Welcome to Soulsville, U.S.A., aka Harlem, Manhattan, New York City, scene of the 1969 Harlem Cultural Festival, aka the Black Woodstock. 

Finally out in the wake of the 2021 film that made it possible, Summer of Soul (…Or, When The Revolution Could Not Be Televised) Original Motion Picture Soundtrack is a trip back in time to a festival that was essentially lost to history until Questlove got his hands on the video archives and made his directorial debut. 

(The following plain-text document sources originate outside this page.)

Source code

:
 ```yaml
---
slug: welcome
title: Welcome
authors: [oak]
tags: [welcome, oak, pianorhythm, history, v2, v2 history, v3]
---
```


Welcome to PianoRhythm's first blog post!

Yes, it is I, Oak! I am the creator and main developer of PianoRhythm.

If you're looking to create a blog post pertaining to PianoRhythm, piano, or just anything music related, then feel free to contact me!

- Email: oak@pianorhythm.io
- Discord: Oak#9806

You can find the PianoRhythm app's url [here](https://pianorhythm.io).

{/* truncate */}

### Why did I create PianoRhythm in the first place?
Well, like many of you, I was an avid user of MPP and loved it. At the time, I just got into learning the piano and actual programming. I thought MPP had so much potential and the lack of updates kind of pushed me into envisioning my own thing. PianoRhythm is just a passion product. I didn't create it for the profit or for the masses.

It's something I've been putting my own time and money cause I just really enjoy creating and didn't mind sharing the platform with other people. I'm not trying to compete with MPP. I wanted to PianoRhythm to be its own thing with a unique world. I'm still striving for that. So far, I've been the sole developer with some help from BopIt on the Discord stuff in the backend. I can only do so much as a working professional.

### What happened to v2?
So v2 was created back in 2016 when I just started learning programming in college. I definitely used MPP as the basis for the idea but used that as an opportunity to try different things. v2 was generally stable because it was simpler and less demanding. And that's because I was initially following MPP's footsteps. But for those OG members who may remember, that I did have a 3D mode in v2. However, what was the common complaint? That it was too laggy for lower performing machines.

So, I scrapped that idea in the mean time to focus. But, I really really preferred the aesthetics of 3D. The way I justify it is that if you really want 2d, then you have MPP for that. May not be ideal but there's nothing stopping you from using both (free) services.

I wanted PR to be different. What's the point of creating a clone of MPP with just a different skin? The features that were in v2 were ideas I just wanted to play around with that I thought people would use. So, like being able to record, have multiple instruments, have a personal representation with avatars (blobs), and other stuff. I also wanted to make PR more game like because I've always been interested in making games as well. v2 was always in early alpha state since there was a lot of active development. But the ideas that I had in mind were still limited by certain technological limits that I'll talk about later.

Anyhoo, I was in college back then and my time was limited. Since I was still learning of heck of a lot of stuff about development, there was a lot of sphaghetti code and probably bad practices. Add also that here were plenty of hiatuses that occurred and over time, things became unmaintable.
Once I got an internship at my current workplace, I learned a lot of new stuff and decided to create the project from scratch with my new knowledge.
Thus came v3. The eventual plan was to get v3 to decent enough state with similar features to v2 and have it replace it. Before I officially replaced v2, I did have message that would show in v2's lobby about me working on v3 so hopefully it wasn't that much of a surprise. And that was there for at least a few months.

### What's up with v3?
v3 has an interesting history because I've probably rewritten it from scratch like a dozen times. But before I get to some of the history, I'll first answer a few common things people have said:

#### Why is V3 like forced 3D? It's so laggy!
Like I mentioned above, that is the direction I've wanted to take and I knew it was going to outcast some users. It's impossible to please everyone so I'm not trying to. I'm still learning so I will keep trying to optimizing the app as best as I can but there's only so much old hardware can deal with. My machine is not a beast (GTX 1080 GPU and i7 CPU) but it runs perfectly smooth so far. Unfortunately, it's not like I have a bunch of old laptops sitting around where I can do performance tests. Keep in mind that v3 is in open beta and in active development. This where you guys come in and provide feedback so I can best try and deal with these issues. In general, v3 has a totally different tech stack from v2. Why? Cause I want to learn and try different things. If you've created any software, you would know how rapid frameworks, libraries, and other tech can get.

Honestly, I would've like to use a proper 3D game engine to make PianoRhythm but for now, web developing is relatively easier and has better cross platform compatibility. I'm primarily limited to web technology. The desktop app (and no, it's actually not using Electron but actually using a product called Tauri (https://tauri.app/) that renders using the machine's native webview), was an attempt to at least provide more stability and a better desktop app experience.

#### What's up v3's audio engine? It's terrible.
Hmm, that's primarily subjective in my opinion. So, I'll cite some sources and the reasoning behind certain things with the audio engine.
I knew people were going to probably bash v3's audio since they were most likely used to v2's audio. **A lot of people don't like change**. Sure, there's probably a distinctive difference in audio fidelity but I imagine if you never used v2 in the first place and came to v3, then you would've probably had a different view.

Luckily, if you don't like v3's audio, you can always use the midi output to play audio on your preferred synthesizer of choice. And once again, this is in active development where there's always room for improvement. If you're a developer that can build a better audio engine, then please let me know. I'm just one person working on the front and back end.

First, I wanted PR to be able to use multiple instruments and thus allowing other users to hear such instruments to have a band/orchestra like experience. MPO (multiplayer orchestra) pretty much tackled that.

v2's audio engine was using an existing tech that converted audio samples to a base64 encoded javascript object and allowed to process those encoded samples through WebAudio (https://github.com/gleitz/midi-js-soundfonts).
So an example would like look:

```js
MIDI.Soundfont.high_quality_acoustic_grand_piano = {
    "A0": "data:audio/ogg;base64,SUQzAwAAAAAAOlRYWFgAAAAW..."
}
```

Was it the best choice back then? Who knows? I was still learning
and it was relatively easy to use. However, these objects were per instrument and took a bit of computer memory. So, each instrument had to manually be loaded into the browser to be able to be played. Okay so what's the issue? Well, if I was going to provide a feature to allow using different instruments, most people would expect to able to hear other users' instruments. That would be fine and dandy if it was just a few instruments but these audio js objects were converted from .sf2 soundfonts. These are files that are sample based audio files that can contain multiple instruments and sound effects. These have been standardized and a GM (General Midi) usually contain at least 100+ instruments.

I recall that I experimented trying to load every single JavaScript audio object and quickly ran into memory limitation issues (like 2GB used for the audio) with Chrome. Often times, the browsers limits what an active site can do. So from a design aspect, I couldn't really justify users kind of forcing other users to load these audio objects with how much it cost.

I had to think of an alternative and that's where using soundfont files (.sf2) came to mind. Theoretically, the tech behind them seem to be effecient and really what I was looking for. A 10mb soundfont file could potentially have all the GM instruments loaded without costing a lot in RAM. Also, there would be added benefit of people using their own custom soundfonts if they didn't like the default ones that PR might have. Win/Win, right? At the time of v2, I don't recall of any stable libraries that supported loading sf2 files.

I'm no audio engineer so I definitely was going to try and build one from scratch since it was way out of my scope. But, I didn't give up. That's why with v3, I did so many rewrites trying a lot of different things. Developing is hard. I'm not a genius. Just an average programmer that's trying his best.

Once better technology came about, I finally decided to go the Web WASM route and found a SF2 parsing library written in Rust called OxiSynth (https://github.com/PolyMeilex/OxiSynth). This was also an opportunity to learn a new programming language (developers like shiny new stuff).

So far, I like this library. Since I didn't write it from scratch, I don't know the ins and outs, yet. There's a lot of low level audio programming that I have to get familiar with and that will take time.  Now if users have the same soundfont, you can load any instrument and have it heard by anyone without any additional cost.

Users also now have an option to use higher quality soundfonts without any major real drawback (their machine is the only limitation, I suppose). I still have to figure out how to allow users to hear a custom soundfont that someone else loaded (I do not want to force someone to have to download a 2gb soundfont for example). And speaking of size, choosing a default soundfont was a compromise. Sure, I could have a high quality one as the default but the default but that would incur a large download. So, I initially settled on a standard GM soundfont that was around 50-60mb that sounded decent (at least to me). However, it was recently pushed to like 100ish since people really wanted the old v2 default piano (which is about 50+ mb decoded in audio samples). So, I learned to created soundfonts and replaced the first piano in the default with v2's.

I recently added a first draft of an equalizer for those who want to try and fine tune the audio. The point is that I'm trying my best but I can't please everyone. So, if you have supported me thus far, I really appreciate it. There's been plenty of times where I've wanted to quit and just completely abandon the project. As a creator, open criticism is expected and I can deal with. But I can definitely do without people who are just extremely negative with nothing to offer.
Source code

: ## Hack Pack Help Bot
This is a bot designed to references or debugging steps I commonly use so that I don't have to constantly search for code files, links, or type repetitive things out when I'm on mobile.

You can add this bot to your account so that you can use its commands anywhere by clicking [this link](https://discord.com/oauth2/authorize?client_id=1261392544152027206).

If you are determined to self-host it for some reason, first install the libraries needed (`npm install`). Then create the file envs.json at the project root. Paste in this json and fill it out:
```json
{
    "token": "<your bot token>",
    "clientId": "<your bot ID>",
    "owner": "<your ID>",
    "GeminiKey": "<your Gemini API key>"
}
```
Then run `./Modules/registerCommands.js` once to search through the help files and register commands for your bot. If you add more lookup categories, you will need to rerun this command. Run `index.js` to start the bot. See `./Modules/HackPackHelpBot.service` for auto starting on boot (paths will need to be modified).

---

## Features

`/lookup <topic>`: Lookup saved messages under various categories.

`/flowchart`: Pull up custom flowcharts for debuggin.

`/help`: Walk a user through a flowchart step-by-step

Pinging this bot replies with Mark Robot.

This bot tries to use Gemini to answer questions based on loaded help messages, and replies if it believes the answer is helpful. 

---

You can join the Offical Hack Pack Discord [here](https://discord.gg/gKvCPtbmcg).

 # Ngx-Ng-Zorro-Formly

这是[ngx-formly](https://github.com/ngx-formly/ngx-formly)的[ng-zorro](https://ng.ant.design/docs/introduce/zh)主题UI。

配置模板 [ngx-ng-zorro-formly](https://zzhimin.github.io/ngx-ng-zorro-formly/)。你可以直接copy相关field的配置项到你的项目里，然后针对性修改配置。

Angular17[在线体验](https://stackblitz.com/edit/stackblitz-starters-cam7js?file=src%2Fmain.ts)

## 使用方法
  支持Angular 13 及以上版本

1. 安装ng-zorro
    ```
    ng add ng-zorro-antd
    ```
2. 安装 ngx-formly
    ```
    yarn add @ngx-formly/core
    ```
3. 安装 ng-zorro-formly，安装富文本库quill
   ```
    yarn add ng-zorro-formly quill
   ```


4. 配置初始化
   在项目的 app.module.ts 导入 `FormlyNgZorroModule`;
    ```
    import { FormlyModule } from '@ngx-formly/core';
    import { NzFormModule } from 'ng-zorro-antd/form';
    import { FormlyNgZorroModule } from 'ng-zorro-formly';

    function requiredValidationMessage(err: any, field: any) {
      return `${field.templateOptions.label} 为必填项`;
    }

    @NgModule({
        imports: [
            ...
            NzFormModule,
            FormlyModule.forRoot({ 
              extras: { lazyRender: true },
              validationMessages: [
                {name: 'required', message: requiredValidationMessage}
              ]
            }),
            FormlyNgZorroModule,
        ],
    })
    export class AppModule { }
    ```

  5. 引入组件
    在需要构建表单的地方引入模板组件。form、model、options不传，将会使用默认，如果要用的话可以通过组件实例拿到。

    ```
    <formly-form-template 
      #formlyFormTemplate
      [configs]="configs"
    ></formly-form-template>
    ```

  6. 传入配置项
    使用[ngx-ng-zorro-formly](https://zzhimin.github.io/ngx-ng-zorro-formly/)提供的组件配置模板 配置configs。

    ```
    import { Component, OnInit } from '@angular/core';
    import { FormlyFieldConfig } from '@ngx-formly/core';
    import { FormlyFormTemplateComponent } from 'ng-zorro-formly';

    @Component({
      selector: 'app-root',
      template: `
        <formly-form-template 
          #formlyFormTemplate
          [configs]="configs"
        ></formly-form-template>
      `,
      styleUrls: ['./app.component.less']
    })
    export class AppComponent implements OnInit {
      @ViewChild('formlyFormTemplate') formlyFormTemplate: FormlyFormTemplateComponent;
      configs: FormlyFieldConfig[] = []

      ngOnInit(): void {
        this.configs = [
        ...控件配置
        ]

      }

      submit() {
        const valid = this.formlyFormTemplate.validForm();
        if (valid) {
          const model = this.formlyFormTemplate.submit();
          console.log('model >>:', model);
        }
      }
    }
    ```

Now, here comes the audio; 17 tracks and 80-plus minutes minutes of aural documentation replete with stage announcements, perhaps as a nod to the unofficial Black Woodstock moniker, and the Chambers Brothers setting the stage with “Uptown.” 

The sound quality is a bit flat, to be expected from half-century-old tapes that moldered in storage all those decades. The sounds; however, are extraordinary, the crossroads of B.B. King’s blues (“Why I Sing the Blues”); the 5th Dimension’s pop (“Aquarius/Let the Sunshine In”); the gospel of Mahalia Jackson and the Staple Singers; the jazz of Mongo Santamaria‘s “Watermelon Man;” Sly & the Family Stone’s psychedelia; and a touch of Motown R&B and soul courtesy of David Ruffin’s “My Girl” and Gladys Knight and the Pips’ “I Heard it Through the Grapevine.” 

The artists’ messages are as diverse as the artists themselves, from Ray Barretto’s plea that people come “Together” before it’s too goddam late to Nina Simone’s query “Are You Ready” to kill if necessary. Is your mind ready?

Incredibly, it all holds together via the sheer strength of music and community.